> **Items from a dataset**
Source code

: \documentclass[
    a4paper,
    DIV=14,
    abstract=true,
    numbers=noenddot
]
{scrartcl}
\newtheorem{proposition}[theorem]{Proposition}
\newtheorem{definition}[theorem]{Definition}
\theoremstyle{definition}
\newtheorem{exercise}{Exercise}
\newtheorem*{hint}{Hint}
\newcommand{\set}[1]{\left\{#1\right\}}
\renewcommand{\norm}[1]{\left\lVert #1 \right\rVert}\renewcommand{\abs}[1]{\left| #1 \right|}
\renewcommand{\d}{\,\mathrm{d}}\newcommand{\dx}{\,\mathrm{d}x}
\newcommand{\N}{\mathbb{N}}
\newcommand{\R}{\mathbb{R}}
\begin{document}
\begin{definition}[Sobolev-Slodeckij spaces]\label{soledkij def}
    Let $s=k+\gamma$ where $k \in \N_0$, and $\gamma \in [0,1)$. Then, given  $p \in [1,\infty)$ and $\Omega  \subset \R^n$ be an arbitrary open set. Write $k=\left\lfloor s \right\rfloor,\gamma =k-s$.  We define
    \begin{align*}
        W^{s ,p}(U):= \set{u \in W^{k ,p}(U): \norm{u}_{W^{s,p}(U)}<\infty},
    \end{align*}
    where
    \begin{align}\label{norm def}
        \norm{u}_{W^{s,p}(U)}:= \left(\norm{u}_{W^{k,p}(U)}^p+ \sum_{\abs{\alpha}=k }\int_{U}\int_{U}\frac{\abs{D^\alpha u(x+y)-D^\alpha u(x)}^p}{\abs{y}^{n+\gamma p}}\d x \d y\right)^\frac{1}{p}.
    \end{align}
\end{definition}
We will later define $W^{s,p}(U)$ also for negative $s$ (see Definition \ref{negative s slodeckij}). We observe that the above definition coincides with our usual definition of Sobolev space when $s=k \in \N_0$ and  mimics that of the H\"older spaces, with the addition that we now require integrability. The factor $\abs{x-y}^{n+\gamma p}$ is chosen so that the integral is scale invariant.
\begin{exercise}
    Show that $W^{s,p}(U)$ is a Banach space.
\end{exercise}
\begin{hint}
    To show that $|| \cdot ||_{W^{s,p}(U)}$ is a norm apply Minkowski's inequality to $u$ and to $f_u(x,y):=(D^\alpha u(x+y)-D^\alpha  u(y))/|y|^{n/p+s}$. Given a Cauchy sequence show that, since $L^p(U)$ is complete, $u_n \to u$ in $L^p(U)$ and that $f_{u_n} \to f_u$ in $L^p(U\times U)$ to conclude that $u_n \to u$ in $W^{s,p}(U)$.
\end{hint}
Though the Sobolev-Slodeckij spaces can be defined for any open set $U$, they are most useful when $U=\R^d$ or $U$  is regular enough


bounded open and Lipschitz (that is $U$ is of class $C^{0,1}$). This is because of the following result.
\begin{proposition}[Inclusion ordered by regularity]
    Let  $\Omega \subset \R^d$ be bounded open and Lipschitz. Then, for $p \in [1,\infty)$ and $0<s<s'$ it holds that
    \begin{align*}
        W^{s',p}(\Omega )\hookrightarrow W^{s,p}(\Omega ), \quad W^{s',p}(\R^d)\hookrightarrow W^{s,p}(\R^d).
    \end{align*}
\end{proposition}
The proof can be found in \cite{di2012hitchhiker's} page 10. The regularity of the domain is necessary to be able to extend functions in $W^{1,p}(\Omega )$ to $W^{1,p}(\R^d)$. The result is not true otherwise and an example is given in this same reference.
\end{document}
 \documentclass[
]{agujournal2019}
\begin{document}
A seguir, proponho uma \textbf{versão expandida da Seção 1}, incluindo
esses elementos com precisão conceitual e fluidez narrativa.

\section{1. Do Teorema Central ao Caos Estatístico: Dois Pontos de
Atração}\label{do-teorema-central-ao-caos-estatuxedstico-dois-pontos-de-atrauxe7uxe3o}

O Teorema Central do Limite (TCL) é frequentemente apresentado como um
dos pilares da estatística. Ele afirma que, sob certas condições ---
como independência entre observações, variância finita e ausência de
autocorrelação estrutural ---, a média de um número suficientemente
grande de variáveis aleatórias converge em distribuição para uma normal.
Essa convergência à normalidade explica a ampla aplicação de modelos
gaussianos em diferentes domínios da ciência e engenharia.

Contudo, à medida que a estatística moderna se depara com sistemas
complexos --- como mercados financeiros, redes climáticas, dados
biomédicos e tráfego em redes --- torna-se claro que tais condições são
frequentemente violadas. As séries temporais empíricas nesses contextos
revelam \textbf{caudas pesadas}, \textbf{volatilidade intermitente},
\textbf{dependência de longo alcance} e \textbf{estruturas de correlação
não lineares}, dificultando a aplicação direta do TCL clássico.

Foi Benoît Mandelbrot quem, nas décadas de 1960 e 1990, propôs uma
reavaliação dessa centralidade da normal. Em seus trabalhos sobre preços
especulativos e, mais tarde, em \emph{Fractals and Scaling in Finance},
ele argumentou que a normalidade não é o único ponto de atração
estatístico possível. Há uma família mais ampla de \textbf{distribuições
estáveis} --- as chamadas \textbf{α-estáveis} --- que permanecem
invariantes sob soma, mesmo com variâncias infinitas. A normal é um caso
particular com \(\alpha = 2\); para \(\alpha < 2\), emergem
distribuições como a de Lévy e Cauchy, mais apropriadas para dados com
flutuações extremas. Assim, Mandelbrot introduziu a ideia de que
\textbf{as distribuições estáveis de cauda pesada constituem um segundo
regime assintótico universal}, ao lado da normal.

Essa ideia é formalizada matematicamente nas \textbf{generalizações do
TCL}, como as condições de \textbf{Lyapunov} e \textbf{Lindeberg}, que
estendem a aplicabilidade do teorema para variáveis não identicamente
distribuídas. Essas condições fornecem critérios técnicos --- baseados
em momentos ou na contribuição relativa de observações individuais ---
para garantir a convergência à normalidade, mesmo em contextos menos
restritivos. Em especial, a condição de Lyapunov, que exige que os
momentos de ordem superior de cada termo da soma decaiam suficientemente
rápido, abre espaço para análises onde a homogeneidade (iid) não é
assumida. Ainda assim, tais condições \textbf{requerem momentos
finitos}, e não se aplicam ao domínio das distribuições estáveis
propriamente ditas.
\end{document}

> **PROBLEM DESCRIPTION**
Copy out only the lines of the records above from the one with "bounded open and Lipschitz (that" through the one with "ele argumentou que", exactly as they stand, both included.

> **RESPONSE AREA**
bounded open and Lipschitz (that is $U$ is of class $C^{0,1}$). This is because of the following result.
\begin{proposition}[Inclusion ordered by regularity]
    Let  $\Omega \subset \R^d$ be bounded open and Lipschitz. Then, for $p \in [1,\infty)$ and $0<s<s'$ it holds that
    \begin{align*}
        W^{s',p}(\Omega )\hookrightarrow W^{s,p}(\Omega ), \quad W^{s',p}(\R^d)\hookrightarrow W^{s,p}(\R^d).
    \end{align*}
\end{proposition}
The proof can be found in \cite{di2012hitchhiker's} page 10. The regularity of the domain is necessary to be able to extend functions in $W^{1,p}(\Omega )$ to $W^{1,p}(\R^d)$. The result is not true otherwise and an example is given in this same reference.
\end{document}
 \documentclass[
]{agujournal2019}
\begin{document}
A seguir, proponho uma \textbf{versão expandida da Seção 1}, incluindo
esses elementos com precisão conceitual e fluidez narrativa.

\section{1. Do Teorema Central ao Caos Estatístico: Dois Pontos de
Atração}\label{do-teorema-central-ao-caos-estatuxedstico-dois-pontos-de-atrauxe7uxe3o}

O Teorema Central do Limite (TCL) é frequentemente apresentado como um
dos pilares da estatística. Ele afirma que, sob certas condições ---
como independência entre observações, variância finita e ausência de
autocorrelação estrutural ---, a média de um número suficientemente
grande de variáveis aleatórias converge em distribuição para uma normal.
Essa convergência à normalidade explica a ampla aplicação de modelos
gaussianos em diferentes domínios da ciência e engenharia.

Contudo, à medida que a estatística moderna se depara com sistemas
complexos --- como mercados financeiros, redes climáticas, dados
biomédicos e tráfego em redes --- torna-se claro que tais condições são
frequentemente violadas. As séries temporais empíricas nesses contextos
revelam \textbf{caudas pesadas}, \textbf{volatilidade intermitente},
\textbf{dependência de longo alcance} e \textbf{estruturas de correlação
não lineares}, dificultando a aplicação direta do TCL clássico.

Foi Benoît Mandelbrot quem, nas décadas de 1960 e 1990, propôs uma
reavaliação dessa centralidade da normal. Em seus trabalhos sobre preços
especulativos e, mais tarde, em \emph{Fractals and Scaling in Finance},
ele argumentou que a normalidade não é o único ponto de atração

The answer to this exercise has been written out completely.